▶ Task instructions:
In the material below, the lines containing the word "equation" are required; copy each of them.

▶ Material provided:

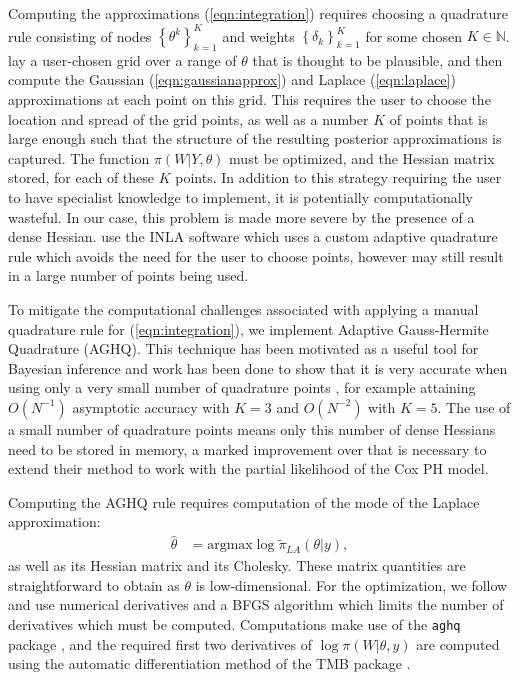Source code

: \documentclass[ba]{imsart}
\begin{document}
Computing the approximations (\ref{eqn:integration}) requires choosing a quadrature rule consisting of nodes $\left\{\theta^{k}\right\}_{k=1}^{K}$ and weights $\left\{\delta_{k}\right\}_{k=1}^{K}$ for some chosen $K\in\mathbb{N}$. \cite{casecross} lay a user-chosen grid over a range of $\theta$ that is thought to be plausible, and then compute the Gaussian (\ref{eqn:gaussianapprox}) and Laplace (\ref{eqn:laplace}) approximations at each point on this grid. This requires the user to choose the location and spread of the grid points, as well as a number $K$
of points that is large enough such that the structure of the resulting posterior approximations is captured. The function $\pi(W|Y,\theta)$ must be optimized, and the Hessian matrix stored, for each of these $K$ points. In addition to this strategy requiring the user to have specialist knowledge to implement, it is potentially computationally wasteful. In our case, this problem is made more severe by the presence of a dense Hessian. \cite{inlacoxph} use the INLA software which uses a custom adaptive quadrature rule which avoids the need for the user to choose points, however may still result in a large number of points being used.

To mitigate the computational challenges associated with applying a manual quadrature rule for (\ref{eqn:integration}), we implement Adaptive Gauss-Hermite Quadrature (AGHQ). This technique has been motivated as a useful tool for Bayesian inference \citep{nayloradaptive} and work has been done to show that it is very accurate when using only a very small number of quadrature points \citep{adaptive_GH_1994,adaptive_GH_2020}, for example attaining $O(N^{-1})$ asymptotic accuracy with $K = 3$ and $O(N^{-2})$ with $K = 5$. The use of a small number of quadrature points means only this number of dense Hessians need to be stored in memory, a marked improvement over \cite{casecross} that is necessary to extend their method to work with the partial likelihood of the Cox PH model.

Computing the AGHQ rule requires computation of the mode of the Laplace approximation:
\begin{equation}\begin{aligned}
\widehat{\theta} &= \text{argmax}\log\widetilde{\pi}_{LA}(\theta|y),
\end{aligned}\end{equation}
as well as its Hessian matrix and its Cholesky. These matrix quantities are straightforward to obtain as $\theta$ is low-dimensional. For the optimization, we follow \citet{inla} and use numerical derivatives and a BFGS algorithm which limits the number of derivatives which must be computed. Computations make use of the \texttt{aghq} package \citep{stringeraghqpackage}, and the required first two derivatives of $\log\pi(W|\theta,y)$ are computed using the automatic differentiation method of the TMB package \citep{tmb}.
\end{document}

▶ Reply to the exercise:
\begin{equation}\begin{aligned}
\end{aligned}\end{equation}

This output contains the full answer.